Work item:
Scan the listing for "potentially" and copy out each line that has it.

Data excerpts:
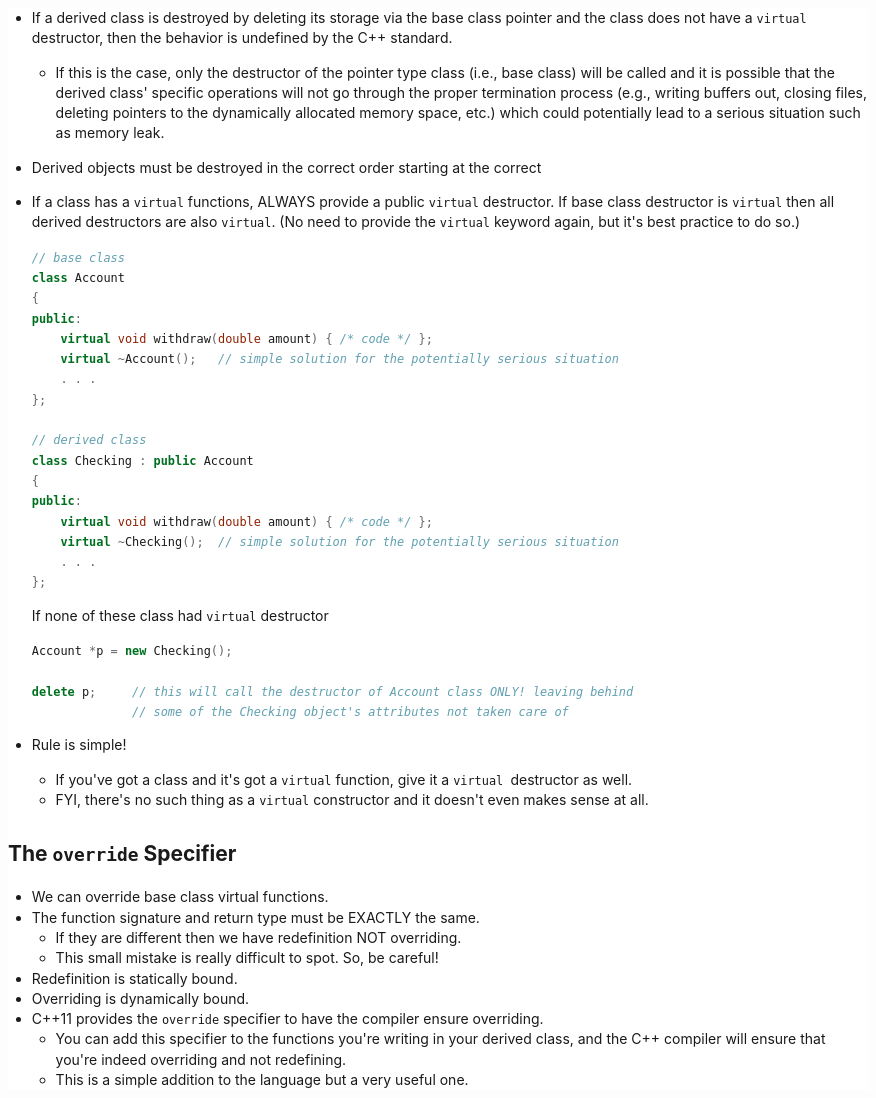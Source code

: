 * If a derived class is destroyed by deleting its storage via the base class pointer and the class does not have a `virtual` destructor, then the behavior is undefined by the C++ standard.

    * If this is the case, only the destructor of the pointer type class (i.e., base class) will be called and it is possible that the derived class' specific operations will not go through the proper termination process (e.g., writing buffers out, closing files, deleting pointers to the dynamically allocated memory space, etc.) which could potentially lead to a serious situation such as memory leak.
* Derived objects must be destroyed in the correct order starting at the correct
* If a class has a `virtual` functions, ALWAYS provide a public `virtual` destructor. If base class destructor is `virtual` then all derived destructors are also `virtual`.   (No need to provide the `virtual` keyword again, but it's best practice to do so.)
  ```cpp
  // base class
  class Account
  {
  public:
      virtual void withdraw(double amount) { /* code */ };
      virtual ~Account();   // simple solution for the potentially serious situation
      . . .
  };
  
  // derived class
  class Checking : public Account
  {
  public:
      virtual void withdraw(double amount) { /* code */ };
      virtual ~Checking();  // simple solution for the potentially serious situation
      . . .
  };
  ```
  If none of these class had `virtual` destructor
  ```cpp
  Account *p = new Checking();
  
  delete p;     // this will call the destructor of Account class ONLY! leaving behind 
                // some of the Checking object's attributes not taken care of
  ```
* Rule is simple!
    - If you've got a class and it's got a `virtual` function, give it a `virtual `destructor as well.
    - FYI, there's no such thing as a `virtual` constructor and it doesn't even makes sense at all.




## The `override` Specifier

* We can override base class virtual functions.
* The function signature and return type must be EXACTLY the same.
    - If they are different then we have redefinition NOT overriding.
    - This small mistake is really difficult to spot. So, be careful!
* Redefinition is statically bound.
* Overriding is dynamically bound.
* C++11 provides the `override` specifier to have the compiler ensure overriding.
    - You can add this specifier to the functions you're writing in your derived class, and the C++ compiler will ensure that you're indeed overriding and not redefining.
    - This is a simple addition to the language but a very useful one.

Task result:
    * If this is the case, only the destructor of the pointer type class (i.e., base class) will be called and it is possible that the derived class' specific operations will not go through the proper termination process (e.g., writing buffers out, closing files, deleting pointers to the dynamically allocated memory space, etc.) which could potentially lead to a serious situation such as memory leak.
      virtual ~Account();   // simple solution for the potentially serious situation
      virtual ~Checking();  // simple solution for the potentially serious situation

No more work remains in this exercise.